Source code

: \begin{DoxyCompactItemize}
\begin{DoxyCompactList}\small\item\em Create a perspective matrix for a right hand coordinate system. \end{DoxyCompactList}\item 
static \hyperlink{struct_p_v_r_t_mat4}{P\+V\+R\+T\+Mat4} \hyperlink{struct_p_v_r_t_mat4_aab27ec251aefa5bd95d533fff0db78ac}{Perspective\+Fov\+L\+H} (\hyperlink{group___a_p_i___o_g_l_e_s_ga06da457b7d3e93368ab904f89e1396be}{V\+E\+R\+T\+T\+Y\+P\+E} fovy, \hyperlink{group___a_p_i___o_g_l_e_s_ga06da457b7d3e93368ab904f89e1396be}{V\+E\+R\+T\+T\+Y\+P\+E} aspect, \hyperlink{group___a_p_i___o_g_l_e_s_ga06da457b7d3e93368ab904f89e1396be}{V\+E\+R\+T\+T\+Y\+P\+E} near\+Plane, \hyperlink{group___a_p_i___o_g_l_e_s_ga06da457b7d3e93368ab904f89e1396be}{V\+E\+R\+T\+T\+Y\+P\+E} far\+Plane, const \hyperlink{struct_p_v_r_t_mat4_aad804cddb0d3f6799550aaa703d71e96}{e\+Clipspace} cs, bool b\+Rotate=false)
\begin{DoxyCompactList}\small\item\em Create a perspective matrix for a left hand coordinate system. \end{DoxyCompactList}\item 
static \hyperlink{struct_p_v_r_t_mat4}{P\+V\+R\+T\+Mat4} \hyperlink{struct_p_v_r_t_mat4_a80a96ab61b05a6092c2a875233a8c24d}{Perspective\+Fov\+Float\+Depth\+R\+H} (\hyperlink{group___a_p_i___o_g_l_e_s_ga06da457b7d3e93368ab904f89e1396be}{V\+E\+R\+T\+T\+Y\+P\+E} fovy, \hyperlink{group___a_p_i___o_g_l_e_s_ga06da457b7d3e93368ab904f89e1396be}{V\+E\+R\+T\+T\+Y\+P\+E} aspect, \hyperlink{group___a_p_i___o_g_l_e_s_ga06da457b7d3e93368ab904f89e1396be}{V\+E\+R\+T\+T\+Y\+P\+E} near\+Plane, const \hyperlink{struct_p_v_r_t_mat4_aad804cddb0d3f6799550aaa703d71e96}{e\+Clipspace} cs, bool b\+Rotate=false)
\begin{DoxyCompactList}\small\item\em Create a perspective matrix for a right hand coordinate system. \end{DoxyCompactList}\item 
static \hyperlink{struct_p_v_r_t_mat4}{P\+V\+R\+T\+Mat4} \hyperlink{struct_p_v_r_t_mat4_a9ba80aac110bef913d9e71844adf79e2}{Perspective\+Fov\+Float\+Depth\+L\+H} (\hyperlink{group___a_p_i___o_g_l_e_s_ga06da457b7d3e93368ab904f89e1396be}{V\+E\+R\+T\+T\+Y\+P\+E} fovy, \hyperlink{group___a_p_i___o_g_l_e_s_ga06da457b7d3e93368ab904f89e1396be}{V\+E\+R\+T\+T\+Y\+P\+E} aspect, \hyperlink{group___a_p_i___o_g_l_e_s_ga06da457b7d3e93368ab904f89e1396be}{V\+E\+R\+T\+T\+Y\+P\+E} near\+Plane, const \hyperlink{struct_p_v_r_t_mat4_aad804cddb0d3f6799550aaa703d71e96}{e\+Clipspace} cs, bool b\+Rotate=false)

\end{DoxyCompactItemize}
------------------------------------------------
• **REQUIRED WORK**
Output all of the material, please, exactly as it stands.

• **RESPONSE**
Source code

: \begin{DoxyCompactItemize}
\begin{DoxyCompactList}\small\item\em Create a perspective matrix for a right hand coordinate system. \end{DoxyCompactList}\item 
static \hyperlink{struct_p_v_r_t_mat4}{P\+V\+R\+T\+Mat4} \hyperlink{struct_p_v_r_t_mat4_aab27ec251aefa5bd95d533fff0db78ac}{Perspective\+Fov\+L\+H} (\hyperlink{group___a_p_i___o_g_l_e_s_ga06da457b7d3e93368ab904f89e1396be}{V\+E\+R\+T\+T\+Y\+P\+E} fovy, \hyperlink{group___a_p_i___o_g_l_e_s_ga06da457b7d3e93368ab904f89e1396be}{V\+E\+R\+T\+T\+Y\+P\+E} aspect, \hyperlink{group___a_p_i___o_g_l_e_s_ga06da457b7d3e93368ab904f89e1396be}{V\+E\+R\+T\+T\+Y\+P\+E} near\+Plane, \hyperlink{group___a_p_i___o_g_l_e_s_ga06da457b7d3e93368ab904f89e1396be}{V\+E\+R\+T\+T\+Y\+P\+E} far\+Plane, const \hyperlink{struct_p_v_r_t_mat4_aad804cddb0d3f6799550aaa703d71e96}{e\+Clipspace} cs, bool b\+Rotate=false)
\begin{DoxyCompactList}\small\item\em Create a perspective matrix for a left hand coordinate system. \end{DoxyCompactList}\item 
static \hyperlink{struct_p_v_r_t_mat4}{P\+V\+R\+T\+Mat4} \hyperlink{struct_p_v_r_t_mat4_a80a96ab61b05a6092c2a875233a8c24d}{Perspective\+Fov\+Float\+Depth\+R\+H} (\hyperlink{group___a_p_i___o_g_l_e_s_ga06da457b7d3e93368ab904f89e1396be}{V\+E\+R\+T\+T\+Y\+P\+E} fovy, \hyperlink{group___a_p_i___o_g_l_e_s_ga06da457b7d3e93368ab904f89e1396be}{V\+E\+R\+T\+T\+Y\+P\+E} aspect, \hyperlink{group___a_p_i___o_g_l_e_s_ga06da457b7d3e93368ab904f89e1396be}{V\+E\+R\+T\+T\+Y\+P\+E} near\+Plane, const \hyperlink{struct_p_v_r_t_mat4_aad804cddb0d3f6799550aaa703d71e96}{e\+Clipspace} cs, bool b\+Rotate=false)
\begin{DoxyCompactList}\small\item\em Create a perspective matrix for a right hand coordinate system. \end{DoxyCompactList}\item 
static \hyperlink{struct_p_v_r_t_mat4}{P\+V\+R\+T\+Mat4} \hyperlink{struct_p_v_r_t_mat4_a9ba80aac110bef913d9e71844adf79e2}{Perspective\+Fov\+Float\+Depth\+L\+H} (\hyperlink{group___a_p_i___o_g_l_e_s_ga06da457b7d3e93368ab904f89e1396be}{V\+E\+R\+T\+T\+Y\+P\+E} fovy, \hyperlink{group___a_p_i___o_g_l_e_s_ga06da457b7d3e93368ab904f89e1396be}{V\+E\+R\+T\+T\+Y\+P\+E} aspect, \hyperlink{group___a_p_i___o_g_l_e_s_ga06da457b7d3e93368ab904f89e1396be}{V\+E\+R\+T\+T\+Y\+P\+E} near\+Plane, const \hyperlink{struct_p_v_r_t_mat4_aad804cddb0d3f6799550aaa703d71e96}{e\+Clipspace} cs, bool b\+Rotate=false)

\end{DoxyCompactItemize}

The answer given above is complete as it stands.